§ **THE TASK**
Copy each line below in which the string "Page" appears.

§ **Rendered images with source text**
-- -- --

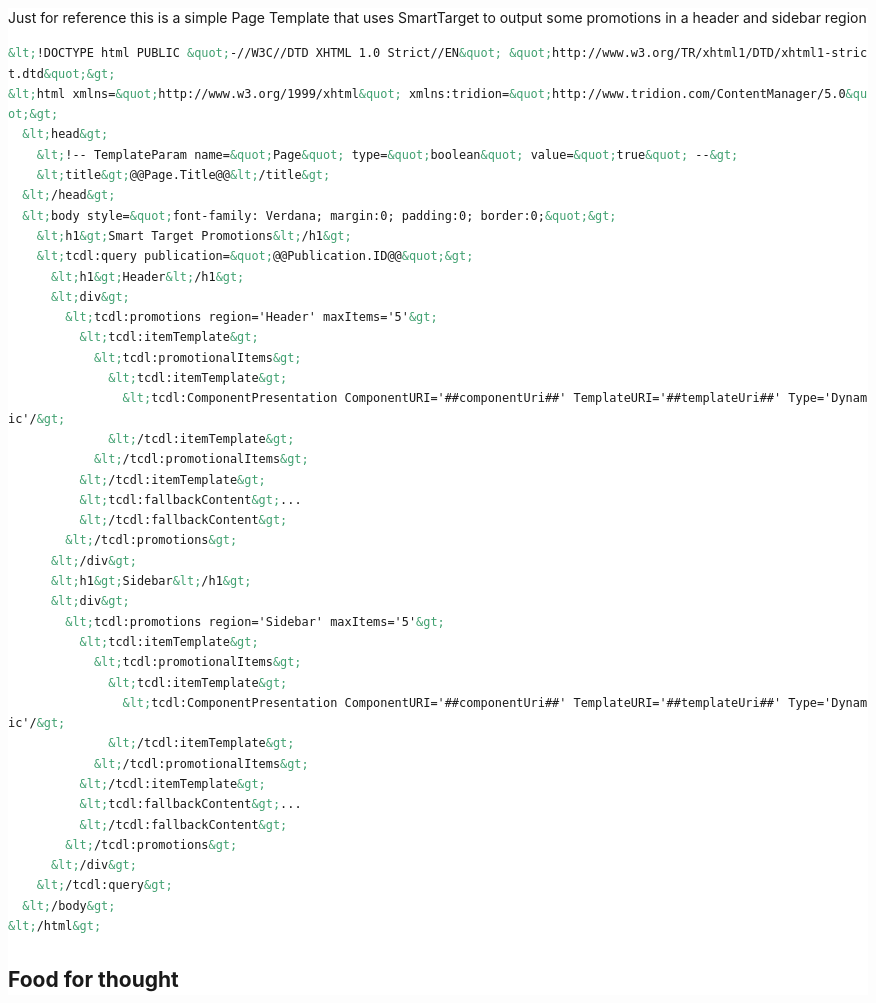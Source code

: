 Just for reference this is a simple Page Template that uses SmartTarget to output some promotions in a header and sidebar region

``` html
&lt;!DOCTYPE html PUBLIC &quot;-//W3C//DTD XHTML 1.0 Strict//EN&quot; &quot;http://www.w3.org/TR/xhtml1/DTD/xhtml1-strict.dtd&quot;&gt;
&lt;html xmlns=&quot;http://www.w3.org/1999/xhtml&quot; xmlns:tridion=&quot;http://www.tridion.com/ContentManager/5.0&quot;&gt;
  &lt;head&gt;
    &lt;!-- TemplateParam name=&quot;Page&quot; type=&quot;boolean&quot; value=&quot;true&quot; --&gt;
    &lt;title&gt;@@Page.Title@@&lt;/title&gt;
  &lt;/head&gt;
  &lt;body style=&quot;font-family: Verdana; margin:0; padding:0; border:0;&quot;&gt;
    &lt;h1&gt;Smart Target Promotions&lt;/h1&gt;
    &lt;tcdl:query publication=&quot;@@Publication.ID@@&quot;&gt;
      &lt;h1&gt;Header&lt;/h1&gt;
      &lt;div&gt;
        &lt;tcdl:promotions region='Header' maxItems='5'&gt;
          &lt;tcdl:itemTemplate&gt;
            &lt;tcdl:promotionalItems&gt;
              &lt;tcdl:itemTemplate&gt;
                &lt;tcdl:ComponentPresentation ComponentURI='##componentUri##' TemplateURI='##templateUri##' Type='Dynamic'/&gt;
              &lt;/tcdl:itemTemplate&gt;
            &lt;/tcdl:promotionalItems&gt;
          &lt;/tcdl:itemTemplate&gt;
          &lt;tcdl:fallbackContent&gt;...
          &lt;/tcdl:fallbackContent&gt;
        &lt;/tcdl:promotions&gt;
      &lt;/div&gt;
      &lt;h1&gt;Sidebar&lt;/h1&gt;
      &lt;div&gt;
        &lt;tcdl:promotions region='Sidebar' maxItems='5'&gt;
          &lt;tcdl:itemTemplate&gt;
            &lt;tcdl:promotionalItems&gt;
              &lt;tcdl:itemTemplate&gt;
                &lt;tcdl:ComponentPresentation ComponentURI='##componentUri##' TemplateURI='##templateUri##' Type='Dynamic'/&gt;
              &lt;/tcdl:itemTemplate&gt;
            &lt;/tcdl:promotionalItems&gt;
          &lt;/tcdl:itemTemplate&gt;
          &lt;tcdl:fallbackContent&gt;...
          &lt;/tcdl:fallbackContent&gt;
        &lt;/tcdl:promotions&gt;
      &lt;/div&gt;
    &lt;/tcdl:query&gt;
  &lt;/body&gt;
&lt;/html&gt;
```

<h2>Food for thought</h2>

-- -- --

§ **ANSWER BELOW**
: Just for reference this is a simple Page Template that uses SmartTarget to output some promotions in a header and sidebar region
    &lt;!-- TemplateParam name=&quot;Page&quot; type=&quot;boolean&quot; value=&quot;true&quot; --&gt;
    &lt;title&gt;@@Page.Title@@&lt;/title&gt;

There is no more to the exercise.